The goods and services tax (GST) will replace the sales and services tax (SST). The rationale to introduce the GST is aimed at streamlining the present tax structure to make it more tax efficient, effective, transparent and business friendly.
The GST is aimed at simplifying the current consumption tax system by improving equity, reducing the number of separate taxes and broaden the revenue base.
Through the GST, the shortcomings of the SST will be addressed. The GST will be more socially equitable and economically efficient as it will be levied on consumption, not investment or profits of businesses.
Furthermore, the GST will broaden the tax base, enhance compliance and increase revenue collection for the Government. It will also protect the welfare of low-income and vulnerable groups as well as promote prudent spending among the people.
Among the benefits of the GST system is a fair and more transparent deal for consumers as they see the tax paid in the transaction.
It also distributes the burden of taxes to a larger section of the population leading to reduction in the cost of goods and services as businesses can claim input tax credits from the Government.
The private sector will benefit as well, as it is a transparent and neutral tax system as competing forms of economic activity are taxed in the same way. While exports of goods and services will be zero-rated, making local products and services more competitive in global markets.
This also encourages tourism as tourists would be entitled to a tax refund on goods and services purchased from participating retailers through the Tourist Refund Scheme.
Compliance costs in administering the GST is also lower as it is a streamlined tax system.

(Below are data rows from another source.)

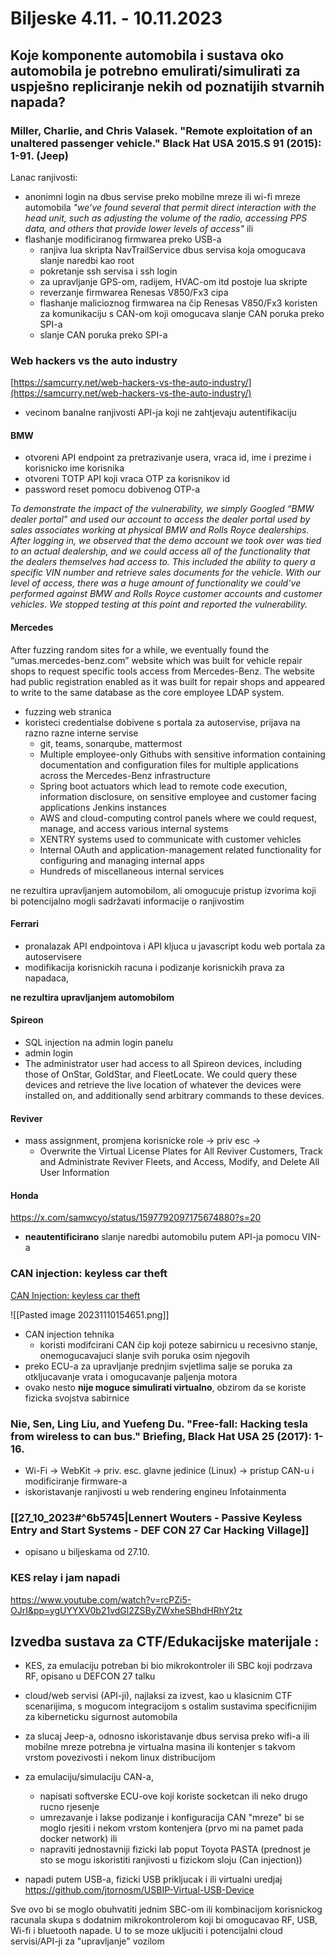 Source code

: # Biljeske 4.11. - 10.11.2023

## Koje komponente automobila i sustava oko automobila je potrebno emulirati/simulirati za uspješno repliciranje nekih od poznatijih stvarnih napada?

### Miller, Charlie, and Chris Valasek. "Remote exploitation of an unaltered passenger vehicle." Black Hat USA 2015.S 91 (2015): 1-91. (Jeep)

Lanac ranjivosti:
- anonimni login na dbus servise preko mobilne mreze ili wi-fi mreze automobila
	*"we’ve found several that permit direct interaction with
	the head unit, such as adjusting the volume of the radio, accessing PPS data, and others
	that provide lower levels of access"*
ili
- flashanje modificiranog firmwarea preko USB-a
	- ranjiva lua skripta NavTrailService dbus servisa koja omogucava slanje naredbi kao root
	- pokretanje ssh servisa i ssh login
	- za upravljanje GPS-om, radijem, HVAC-om itd postoje lua skripte
	- reverzanje firmwarea Renesas V850/Fx3 cipa
	- flashanje malicioznog firmwarea na čip Renesas V850/Fx3 koristen za komunikaciju s CAN-om koji omogucava slanje CAN poruka preko SPI-a
	- slanje CAN poruka preko SPI-a


### Web hackers vs the auto industry
[https://samcurry.net/web-hackers-vs-the-auto-industry/](https://samcurry.net/web-hackers-vs-the-auto-industry/)

- vecinom banalne ranjivosti API-ja koji ne zahtjevaju autentifikaciju
#### BMW
- otvoreni API endpoint za pretrazivanje usera, vraca id, ime i prezime i korisnicko ime korisnika
- otvoreni TOTP API koji vraca OTP za korisnikov id
- password reset pomocu dobivenog OTP-a

*To demonstrate the impact of the vulnerability, we simply Googled “BMW dealer portal” and used our account to access the dealer portal used by sales associates working at physical BMW and Rolls Royce dealerships.
After logging in, we observed that the demo account we took over was tied to an actual dealership, and we could access all of the functionality that the dealers themselves had access to. This included the ability to query a specific VIN number and retrieve sales documents for the vehicle.
With our level of access, there was a huge amount of functionality we could’ve performed against BMW and Rolls Royce customer accounts and customer vehicles. We stopped testing at this point and reported the vulnerability.*

#### Mercedes
After fuzzing random sites for a while, we eventually found the “umas.mercedes-benz.com” website which was built for vehicle repair shops to request specific tools access from Mercedes-Benz. The website had public registration enabled as it was built for repair shops and appeared to write to the same database as the core employee LDAP system.
- fuzzing web stranica
- koristeci credentialse dobivene s portala za autoservise, prijava na razno razne interne servise
	- git, teams, sonarqube, mattermost
	- Multiple employee-only Githubs with sensitive information containing documentation and configuration files for multiple applications across the Mercedes-Benz infrastructure
	- Spring boot actuators which lead to remote code execution, information disclosure, on sensitive employee and customer facing applications Jenkins instances
	- AWS and cloud-computing control panels where we could request, manage, and access various internal systems
	- XENTRY systems used to communicate with customer vehicles
	- Internal OAuth and application-management related functionality for configuring and managing internal apps
	- Hundreds of miscellaneous internal services

ne rezultira upravljanjem automobilom, ali omogucuje pristup izvorima koji bi potencijalno mogli sadržavati informacije o ranjivostim
#### Ferrari
- pronalazak API endpointova i API kljuca u javascript kodu web portala za autoservisere
- modifikacija korisnickih racuna i podizanje korisnickih prava za napadaca,

**ne rezultira upravljanjem automobilom**

#### Spireon
- SQL injection na admin login panelu
- admin login
- The administrator user had access to all Spireon devices, including those of OnStar, GoldStar, and FleetLocate. We could query these devices and retrieve the live location of whatever the devices were installed on, and additionally send arbitrary commands to these devices.
#### Reviver
- mass assignment, promjena korisnicke role -> priv esc ->
	- Overwrite the Virtual License Plates for All Reviver Customers, Track and Administrate Reviver Fleets, and Access, Modify, and Delete All User Information
#### Honda
https://x.com/samwcyo/status/1597792097175674880?s=20
- **neautentificirano** slanje naredbi automobilu putem API-ja pomocu VIN-a

### CAN injection: keyless car theft
[CAN Injection: keyless car theft](https://kentindell.github.io/2023/04/03/can-injection/)

![[Pasted image 20231110154651.png]]

- CAN injection tehnika
	- koristi modifcirani CAN čip koji poteze sabirnicu u recesivno stanje, onemogucavajuci slanje svih poruka osim njegovih
- preko ECU-a za upravljanje prednjim svjetlima salje se poruka za otkljucavanje vrata i omogucavanje paljenja motora
- ovako nesto **nije moguce simulirati virtualno**, obzirom da se koriste fizicka svojstva sabirnice

### Nie, Sen, Ling Liu, and Yuefeng Du. "Free-fall: Hacking tesla from wireless to can bus." Briefing, Black Hat USA 25 (2017): 1-16.
 - Wi-Fi -> WebKit -> priv. esc. glavne jedinice (Linux) -> pristup CAN-u i modificiranje firmware-a
- iskoristavanje ranjivosti u web rendering engineu Infotainmenta



### [[27_10_2023#^6b5745|Lennert Wouters - Passive Keyless Entry and Start Systems - DEF CON 27 Car Hacking Village]]
- opisano u biljeskama od 27.10.
### KES relay i jam napadi
https://www.youtube.com/watch?v=rcPZi5-OJrI&pp=ygUYYXV0b21vdGl2ZSByZWxheSBhdHRhY2tz


## Izvedba sustava za CTF/Edukacijske materijale :

- KES, za emulaciju potreban bi bio mikrokontroler ili SBC koji podrzava RF, opisano u DEFCON 27 talku

- cloud/web servisi (API-ji), najlaksi za izvest, kao u klasicnim CTF scenarijima, s mogucom integracijom s ostalim sustavima specificnijim za kiberneticku sigurnost automobila

- za slucaj Jeep-a, odnosno iskoristavanje dbus servisa preko wifi-a ili mobilne mreze potrebna je virtualna masina ili kontenjer s takvom vrstom povezivosti i nekom linux distribucijom

- za emulaciju/simulaciju CAN-a, 
	- napisati softverske ECU-ove koji koriste socketcan ili neko drugo rucno rjesenje
	- umrezavanje i lakse podizanje i konfiguracija CAN "mreze" bi se moglo rjesiti i nekom vrstom kontenjera (prvo mi na pamet pada docker network)
	ili
	- napraviti jednostavniji fizicki lab poput Toyota PASTA (prednost je sto se mogu iskoristiti ranjivosti u fizickom sloju (Can injection))
- napadi putem USB-a, fizicki USB prikljucak i ili virtualni uredjaj https://github.com/jtornosm/USBIP-Virtual-USB-Device

Sve ovo bi se moglo obuhvatiti jednim SBC-om ili kombinacijom korisnickog racunala skupa s dodatnim mikrokontrolerom koji bi omogucavao RF, USB, Wi-fi i bluetooth napade. U to se moze ukljuciti i potencijalni cloud servisi/API-ji za "upravljanje" vozilom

The GST is also a self-enforcing system, making avoidance difficult due to the input tax crediting mechanism.
It is anticipated that this GST system would address the shortcomings of the SST system.
Some of the key weaknesses of the SST system include the cascading effect due to multiple taxes. This can happen when two separate tax systems at times result in a cascading effect where an item may be taxed twice.
For instance, food and beverage that are subject to sales tax, if sold again by a licensee such as an operator of a hotel or restaurant are taxed a further 6% in the form of service taxes.
The service tax is, therefore, imposed on items that have already been taxed under the sales regime.